Since very few of us will ever retire as international superstars, we have to guess at the emotions which those who are must feel. And while getting celebrated for your accomplishments is nice, at some point you've got to feel overwhelmed by all the attention. After all, there are only so many surfboards a guy can get.
[Related: Chipper Jones leaves a legacy of success]
But then comes the hometown celebration, and for Chipper Jones, making his final circuit of major league baseball right now, this one was special. Jones has spent his entire 19-year career in Atlanta, and an on-field ceremony before Friday night's game against the Mets firmly enshrined Jones in the pantheon of great Braves.
Longtime Braves announcer Pete Van Wieren stepped out of retirement to emcee the evening's ceremonies, and he set the tone for the evening by calling Jones "one of the two greatest hitters in Atlanta Braves history, along with Hank Aaron." He noted that Jones hit over .300 both righty and lefty, and never struck out more than 100 times in a season. Also in attendance on the podium: former Braves manager Bobby Cox, team president John Schuerholz, and Aaron himself. Georgia's governor, Nathan Deal, declared it "Chipper Jones Day" in Georgia, and commissioner Bud Selig, appearing via video, didn't embarrass himself, pointing out that "the next time we all see you, you'll be going into Cooperstown."
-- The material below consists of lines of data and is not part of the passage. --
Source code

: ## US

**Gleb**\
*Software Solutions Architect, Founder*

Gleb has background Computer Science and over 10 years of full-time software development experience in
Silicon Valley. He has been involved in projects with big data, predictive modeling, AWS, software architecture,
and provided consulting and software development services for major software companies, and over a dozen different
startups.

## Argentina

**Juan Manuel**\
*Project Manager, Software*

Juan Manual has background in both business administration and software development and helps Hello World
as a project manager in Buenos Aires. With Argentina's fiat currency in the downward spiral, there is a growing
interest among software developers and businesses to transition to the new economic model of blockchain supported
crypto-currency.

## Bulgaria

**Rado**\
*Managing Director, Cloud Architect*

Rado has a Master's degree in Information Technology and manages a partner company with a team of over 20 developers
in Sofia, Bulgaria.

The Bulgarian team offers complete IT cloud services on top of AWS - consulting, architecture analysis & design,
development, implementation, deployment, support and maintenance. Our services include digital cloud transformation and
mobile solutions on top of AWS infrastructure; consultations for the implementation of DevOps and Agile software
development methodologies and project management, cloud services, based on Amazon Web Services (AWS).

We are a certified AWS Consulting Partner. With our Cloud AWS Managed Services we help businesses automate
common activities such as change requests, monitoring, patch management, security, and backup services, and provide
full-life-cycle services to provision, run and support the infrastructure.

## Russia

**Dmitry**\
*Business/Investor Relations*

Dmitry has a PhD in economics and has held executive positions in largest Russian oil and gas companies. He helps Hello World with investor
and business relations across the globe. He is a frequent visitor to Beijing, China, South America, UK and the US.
Brian McCann, representing the current team, noted that "anybody who came through this organization and didn't take advantage of what Chipper could teach them was missing out." But he couldn't resist ribbing Jones; the entire team was wearing mock turtlenecks ("They call them 'Nerdlenecks,'" Jones later laughed) in his honor.
Jones received the rare opportunity to thank everyone who'd been instrumental in his development, from his parents to his childhood best friend (now his agent) to his high school coach to his professional mentors and teammates. He ran long -- hey, it's his show, he's allowed -- and when he was done, he received a heartfelt standing O.
Throughout the game, the Braves ran video tributes from players and colleagues that both delighted (Ryan Klesko! Sid Bream! Javy Lopez! Otis Nixon!) and perplexed (Michael Jordan? Mark Texeira?) the crowd. And fans got off a few zingers of their own in signs, the most notable of which was "Thanks, Todd Van Poppel!" (Van Poppel was the 1990 phenom who threatened to go to college if he was drafted by the then-woeful Braves; Atlanta picked Jones instead.)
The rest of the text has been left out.